Filter these entries, keeping only lines that hold the word "session".

──────────────────────────────

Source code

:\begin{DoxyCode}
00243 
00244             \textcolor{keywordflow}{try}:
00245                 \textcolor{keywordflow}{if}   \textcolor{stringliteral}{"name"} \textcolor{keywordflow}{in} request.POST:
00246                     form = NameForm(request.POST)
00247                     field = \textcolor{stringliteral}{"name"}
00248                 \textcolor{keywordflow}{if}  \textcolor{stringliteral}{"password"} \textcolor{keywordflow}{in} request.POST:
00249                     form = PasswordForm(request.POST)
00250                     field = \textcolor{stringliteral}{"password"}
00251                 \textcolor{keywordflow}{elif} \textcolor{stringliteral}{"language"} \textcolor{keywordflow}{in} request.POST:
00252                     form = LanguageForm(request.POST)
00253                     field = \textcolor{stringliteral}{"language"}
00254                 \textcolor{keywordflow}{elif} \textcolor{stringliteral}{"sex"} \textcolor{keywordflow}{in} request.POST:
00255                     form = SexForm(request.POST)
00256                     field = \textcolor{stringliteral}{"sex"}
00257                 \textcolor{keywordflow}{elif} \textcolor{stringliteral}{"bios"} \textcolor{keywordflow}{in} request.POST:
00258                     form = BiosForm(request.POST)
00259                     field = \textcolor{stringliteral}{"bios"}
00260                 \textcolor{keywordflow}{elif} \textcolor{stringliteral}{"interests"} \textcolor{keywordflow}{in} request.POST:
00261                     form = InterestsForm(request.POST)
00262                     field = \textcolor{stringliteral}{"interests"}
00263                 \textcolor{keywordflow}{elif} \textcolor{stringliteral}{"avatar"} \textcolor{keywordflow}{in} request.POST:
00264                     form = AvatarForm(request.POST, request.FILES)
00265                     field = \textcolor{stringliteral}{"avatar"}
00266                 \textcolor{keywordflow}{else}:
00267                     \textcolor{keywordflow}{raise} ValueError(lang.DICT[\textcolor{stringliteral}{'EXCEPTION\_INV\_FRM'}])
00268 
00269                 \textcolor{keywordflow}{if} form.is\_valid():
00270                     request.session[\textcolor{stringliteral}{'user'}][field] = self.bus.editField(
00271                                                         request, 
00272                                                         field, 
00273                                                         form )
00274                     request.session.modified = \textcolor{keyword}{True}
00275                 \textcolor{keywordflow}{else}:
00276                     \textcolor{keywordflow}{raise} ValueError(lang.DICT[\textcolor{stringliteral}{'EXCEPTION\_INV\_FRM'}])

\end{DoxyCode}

──────────────────────────────

* **Answer**
00270                     request.session[\textcolor{stringliteral}{'user'}][field] = self.bus.editField(
00274                     request.session.modified = \textcolor{keyword}{True}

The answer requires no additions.